Akhir bulan. Tinggal dua hari lagi suamiku gajian. Feni menghela nafas panjang. Selembar surat pemberitahuan dari sekolah anaknya digenggaman.
Besok memperingati Hari Kartini 21 April 2008, anak-anak memakai pakaian nasional untuk karnaval di sekolah. Masuk pukul 07.00 WIB.
Dalam dompet tinggal dua lembar lima ribuan. Dua kali belanja harian biasanya dua puluh ribu. Atau mepet ya pas sepuluh ribu. Tiap lima ribu mungkin bisa dapat tempe sepotong, sayur sop seplastik, cabe seribu, krupuk sebungkus dan jagung tiga biji. Per item tadi harganya seribu. Tidak bisa beli udang seons pun, ikan mujair paling sedikit empat ribu, apalagi ayam dan daging. Lima ribu saja Cuma dapat berapa potong daging. Feni sekali lagi menarik nafas berat. Jika besok harus karnaval, sewa baju minimal lima belas ribu. Mana cukup.

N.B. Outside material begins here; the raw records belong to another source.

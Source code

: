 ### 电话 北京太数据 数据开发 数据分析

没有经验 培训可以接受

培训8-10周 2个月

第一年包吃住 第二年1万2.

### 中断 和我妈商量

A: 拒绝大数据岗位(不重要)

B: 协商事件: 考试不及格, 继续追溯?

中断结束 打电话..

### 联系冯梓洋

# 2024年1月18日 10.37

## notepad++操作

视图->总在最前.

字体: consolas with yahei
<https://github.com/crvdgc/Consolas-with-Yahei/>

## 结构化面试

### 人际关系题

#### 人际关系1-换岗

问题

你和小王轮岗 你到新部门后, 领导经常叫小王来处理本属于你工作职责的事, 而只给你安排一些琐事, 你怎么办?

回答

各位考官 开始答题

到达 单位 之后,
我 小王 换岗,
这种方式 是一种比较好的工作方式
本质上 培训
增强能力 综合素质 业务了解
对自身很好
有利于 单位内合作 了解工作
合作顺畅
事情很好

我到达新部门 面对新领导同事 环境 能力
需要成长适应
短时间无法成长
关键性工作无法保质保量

Feni memandang wajah anaknya yang sedang menonton televise sambil makan siang. Sepiring nasi putih ditambah beberapa sendok sayur asem dan sepotong tempe goring dimakannya dengan lahap. Sesekali anaknya tertawa melihat tokoh kartun di hadapannya meloncat dan terjun bebas, badannya hancur seperti puzzle lalu bisa terbentuk lagi seperti semula.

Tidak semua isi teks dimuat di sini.